Quinnipiac University dropped volleyball as a girls’ sport because it could not afford the expense so naturally the girls sued.  The girls claimed that QU must pay for them to play a college sport because under a federal law known as Title IX, the school could not drop volleyball because then its ratio of mens’ sports participants to womens’ sports participants would drop below that required by Title XI.  QU had 62% women and 38% men enrolled during the period in question.  Without counting cheerleading as a sport, the percent of women in QU’s sports program fell to a disgustingly low and clearly discriminatory 58%.  Big brother cannot allow such an injustice to stand.

Title IX is a perfect example of the federal government having too much power.  Title IX does specify participation rules that colleges with sports must follow or experience the wrath (a cut off of federal funds, which means financial death) of the Department of Education.  Should government in a free country be dictating to colleges how many girls and boys can play college sports?

QU replaced girls volleyball with less expensive cheerleading, but the federal judge ruled that college cheerleading does not qualify as a college sport and so the number of cheerleaders on the squad will not be counted in determiing if QU has the proper ratio of boys to girls.  Result:  Ratio test failure and QU must spend more money and continue the girls volleyball team.  One of the common solutions colleges have when they are bleeding money on sports and need to keep their ratios up to the federal requirement is to drop both boys and girls teams.  This is one reason a lot of mens’ college sports teams have disappeared since the inception of Title IX.

See the judge’s ruling.  See also “Judge: Quinnipiac violated female athletes’ rights.”

Litigating the Number of Men vs. Women in College Sports: The Ongoing Folly of Title IX

Minding the Campus:  “Connecticut’s Quinnipiac College, best known for its political polling, is now at the center of the newest round in the controversy over Title IX and women’s sports. In a trial that opened last week, a federal judge must decide whether competitive cheerleading should count as a sport for gender equity purposes.

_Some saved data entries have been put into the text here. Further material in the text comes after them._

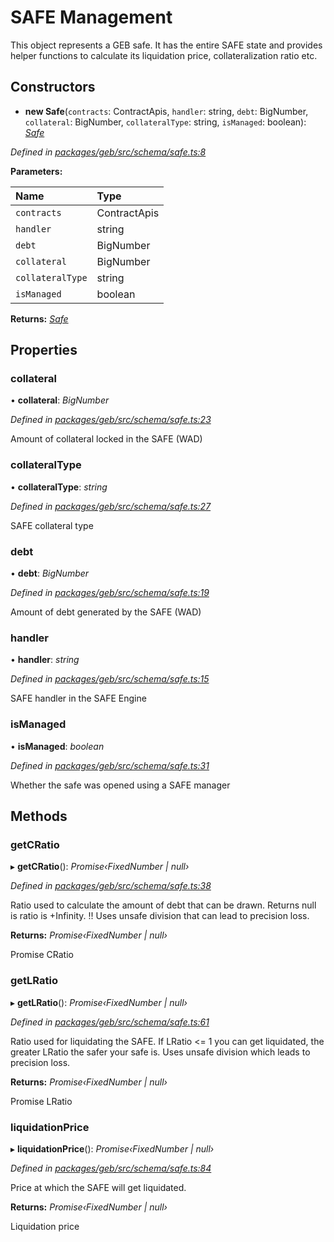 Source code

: # SAFE Management

This object represents a GEB safe. It has the entire SAFE state and provides helper functions to calculate its liquidation price, collateralization ratio etc.

## Constructors

+ **new Safe**\(`contracts`: ContractApis, `handler`: string, `debt`: BigNumber, `collateral`: BigNumber, `collateralType`: string, `isManaged`: boolean\): [_Safe_](safe.md)

_Defined in_ [_packages/geb/src/schema/safe.ts:8_](https://github.com/reflexer-labs/geb.js/blob/bd995fd/packages/geb/src/schema/safe.ts#L8)

**Parameters:**

| Name | Type |
| :--- | :--- |
| `contracts` | ContractApis |
| `handler` | string |
| `debt` | BigNumber |
| `collateral` | BigNumber |
| `collateralType` | string |
| `isManaged` | boolean |

**Returns:** [_Safe_](safe.md)

## Properties

### collateral

• **collateral**: _BigNumber_

_Defined in_ [_packages/geb/src/schema/safe.ts:23_](https://github.com/reflexer-labs/geb.js/blob/bd995fd/packages/geb/src/schema/safe.ts#L23)

Amount of collateral locked in the SAFE \(WAD\)

### collateralType

• **collateralType**: _string_

_Defined in_ [_packages/geb/src/schema/safe.ts:27_](https://github.com/reflexer-labs/geb.js/blob/bd995fd/packages/geb/src/schema/safe.ts#L27)

SAFE collateral type

### debt

• **debt**: _BigNumber_

_Defined in_ [_packages/geb/src/schema/safe.ts:19_](https://github.com/reflexer-labs/geb.js/blob/bd995fd/packages/geb/src/schema/safe.ts#L19)

Amount of debt generated by the SAFE \(WAD\)

### handler

• **handler**: _string_

_Defined in_ [_packages/geb/src/schema/safe.ts:15_](https://github.com/reflexer-labs/geb.js/blob/bd995fd/packages/geb/src/schema/safe.ts#L15)

SAFE handler in the SAFE Engine

### isManaged

• **isManaged**: _boolean_

_Defined in_ [_packages/geb/src/schema/safe.ts:31_](https://github.com/reflexer-labs/geb.js/blob/bd995fd/packages/geb/src/schema/safe.ts#L31)

Whether the safe was opened using a SAFE manager

## Methods

### getCRatio

▸ **getCRatio**\(\): _Promise‹FixedNumber \| null›_

_Defined in_ [_packages/geb/src/schema/safe.ts:38_](https://github.com/reflexer-labs/geb.js/blob/bd995fd/packages/geb/src/schema/safe.ts#L38)

Ratio used to calculate the amount of debt that can be drawn. Returns null is ratio is +Infinity. !! Uses unsafe division that can lead to precision loss.

**Returns:** _Promise‹FixedNumber \| null›_

Promise CRatio

### getLRatio

▸ **getLRatio**\(\): _Promise‹FixedNumber \| null›_

_Defined in_ [_packages/geb/src/schema/safe.ts:61_](https://github.com/reflexer-labs/geb.js/blob/bd995fd/packages/geb/src/schema/safe.ts#L61)

Ratio used for liquidating the SAFE. If LRatio &lt;= 1 you can get liquidated, the greater LRatio the safer your safe is. Uses unsafe division which leads to precision loss.

**Returns:** _Promise‹FixedNumber \| null›_

Promise LRatio

### liquidationPrice

▸ **liquidationPrice**\(\): _Promise‹FixedNumber \| null›_

_Defined in_ [_packages/geb/src/schema/safe.ts:84_](https://github.com/reflexer-labs/geb.js/blob/bd995fd/packages/geb/src/schema/safe.ts#L84)

Price at which the SAFE will get liquidated.

**Returns:** _Promise‹FixedNumber \| null›_

 Liquidation price

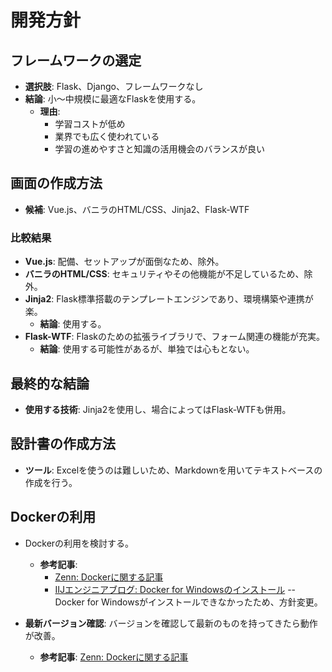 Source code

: # 開発方針

## フレームワークの選定
- **選択肢**: Flask、Django、フレームワークなし
- **結論**: 小～中規模に最適なFlaskを使用する。
  - **理由**:
    - 学習コストが低め
    - 業界でも広く使われている
    - 学習の進めやすさと知識の活用機会のバランスが良い

## 画面の作成方法
- **候補**: Vue.js、バニラのHTML/CSS、Jinja2、Flask-WTF

### 比較結果
- **Vue.js**: 配備、セットアップが面倒なため、除外。
- **バニラのHTML/CSS**: セキュリティやその他機能が不足しているため、除外。
- **Jinja2**: Flask標準搭載のテンプレートエンジンであり、環境構築や連携が楽。
  - **結論**: 使用する。
- **Flask-WTF**: Flaskのための拡張ライブラリで、フォーム関連の機能が充実。
  - **結論**: 使用する可能性があるが、単独では心もとない。

## 最終的な結論
- **使用する技術**: Jinja2を使用し、場合によってはFlask-WTFも併用。

## 設計書の作成方法
- **ツール**: Excelを使うのは難しいため、Markdownを用いてテキストベースの作成を行う。

## Dockerの利用
- Dockerの利用を検討する。
  - **参考記事**:
    - [Zenn: Dockerに関する記事](https://zenn.dev/felmy/articles/108c3c30ab7d86)
    - [IIJエンジニアブログ: Docker for Windowsのインストール](https://eng-blog.iij.ad.jp/archives/17746)
      -- Docker for Windowsがインストールできなかったため、方針変更。
  
- **最新バージョン確認**: バージョンを確認して最新のものを持ってきたら動作が改善。
  - **参考記事**: [Zenn: Dockerに関する記事](https://zenn.dev/felmy/articles/108c3c30ab7d86)
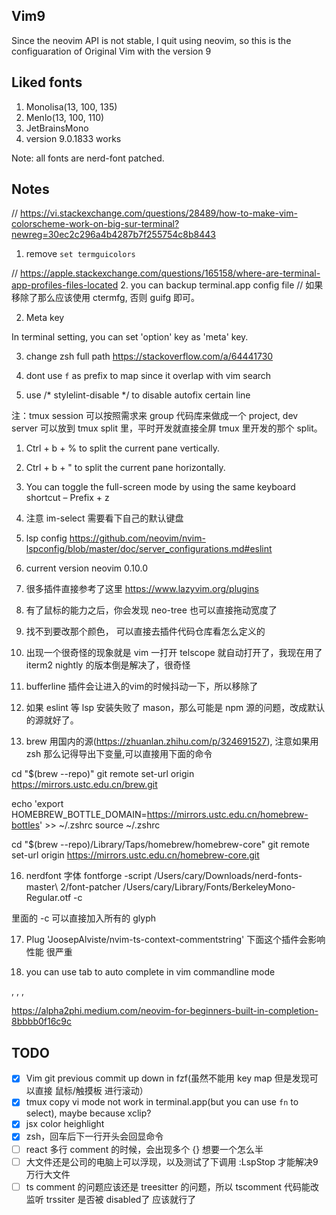 ## Vim9

Since the neovim API is not stable, I quit using neovim, so this is the configuaration of Original Vim with the version 9

## Liked fonts

1. Monolisa(13, 100, 135)
2. Menlo(13, 100, 110)
3. JetBrainsMono
4. version 9.0.1833 works

Note: all fonts are nerd-font patched.

## Notes

// https://vi.stackexchange.com/questions/28489/how-to-make-vim-colorscheme-work-on-big-sur-terminal?newreg=30ec2c296a4b4287b7f255754c8b8443

1. remove `set termguicolors`

// https://apple.stackexchange.com/questions/165158/where-are-terminal-app-profiles-files-located 2. you can backup terminal.app config file
// 如果移除了那么应该使用 ctermfg, 否则 guifg 即可。

2. Meta key

In terminal setting, you can set 'option' key as 'meta' key.

3. change zsh full path
https://stackoverflow.com/a/64441730

4. dont use `f` as prefix to map since it overlap with vim search
5. use /* stylelint-disable */ to disable autofix certain line

注：tmux session 可以按照需求来 group 代码库来做成一个 project, dev server 可以放到 tmux split 里，平时开发就直接全屏 tmux 里开发的那个 split。

1. Ctrl + b + % to split the current pane vertically.
2. Ctrl + b + " to split the current pane horizontally.
3. You can toggle the full-screen mode by using the same keyboard shortcut – Prefix + z

6. 注意 im-select 需要看下自己的默认键盘
7. lsp config https://github.com/neovim/nvim-lspconfig/blob/master/doc/server_configurations.md#eslint
8. current version neovim 0.10.0
9. 很多插件直接参考了这里 https://www.lazyvim.org/plugins
10. 有了鼠标的能力之后，你会发现 neo-tree 也可以直接拖动宽度了
11. 找不到要改那个颜色， 可以直接去插件代码仓库看怎么定义的
12. 出现一个很奇怪的现象就是 vim 一打开 telscope 就自动打开了，我现在用了 iterm2 nightly 的版本倒是解决了，很奇怪
13. bufferline 插件会让进入的vim的时候抖动一下，所以移除了
14. 如果 eslint 等 lsp 安装失败了 mason，那么可能是 npm 源的问题，改成默认的源就好了。
15. brew 用国内的源(https://zhuanlan.zhihu.com/p/324691527), 注意如果用 zsh 那么记得导出下变量,可以直接用下面的命令

cd "$(brew --repo)"
git remote set-url origin https://mirrors.ustc.edu.cn/brew.git

echo 'export HOMEBREW_BOTTLE_DOMAIN=https://mirrors.ustc.edu.cn/homebrew-bottles' >> ~/.zshrc
source ~/.zshrc

cd "$(brew --repo)/Library/Taps/homebrew/homebrew-core"
git remote set-url origin https://mirrors.ustc.edu.cn/homebrew-core.git

16. nerdfont 字体
fontforge -script /Users/cary/Downloads/nerd-fonts-master\ 2/font-patcher /Users/cary/Library/Fonts/BerkeleyMono-Regular.otf -c

里面的 -c 可以直接加入所有的 glyph

17. Plug 'JoosepAlviste/nvim-ts-context-commentstring'
下面这个插件会影响性能 很严重

18. you can use tab to auto complete in vim commandline mode

<tab>, <c-d>, <S-Tab>,

https://alpha2phi.medium.com/neovim-for-beginners-built-in-completion-8bbbb0f16c9c

## TODO

- [x] Vim git previous commit up down in fzf(虽然不能用 key map 但是发现可以直接 鼠标/触摸板 进行滚动）
- [x] tmux copy vi mode not work in terminal.app(but you can use `fn` to select), maybe because xclip?
- [x] jsx color heighlight
- [x] zsh，回车后下一行开头会回显命令
- [ ] react 多行 comment 的时候，会出现多个 {} 想要一个怎么半
- [ ] 大文件还是公司的电脑上可以浮现，以及测试了下调用 :LspStop 才能解决9万行大文件
- [ ] ts comment 的问题应该还是 treesitter 的问题，所以 tscomment 代码能改监听 trssiter 是否被 disabled了 应该就行了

The case illustrates the complexities — and some would say, the inanities — of the debate over gender and college athletics.”

This is Not a Joke: Trial Begins to Answer the Question is Cheerleading a Sport?

New Haven Register:  “After 13 months and costs estimated in the hundreds of thousands of dollars, the six litigants of the Quinnipiac University women’s volleyball program and Quinnipiac University will be back in United States District Court in Bridgeport Monday to determine whether the university’s elimination of the volleyball program violated federal Title IX guidelines.”  One of the issues in the case is whether replacing the 11 lost women’s volleyballers with additional cheerleaders can offset the loss of the volleyball program.

Title IX states that “No person in the United States shall, on the basis of sex, be excluded from participation in, be denied the benefits of, or be subjected to discrimination under any education program or activity receiving Federal financial assistance.”  Translation:  Colleges and universities cannot have sports programs that have more men than women or Big Brother will sue and force the schools to spend hundreds of thousands of dollars on lawyers instead of students.

When it dropped women’s volleyball, Quinnipiac also dropped men’s outdoor track and golf.  It later dropped men’s indoor track.  You might ask why does the federal government care about how many people of each gender participate in college sports?  Nobody knows except the politically correct do gooders who see discrimination behind every door.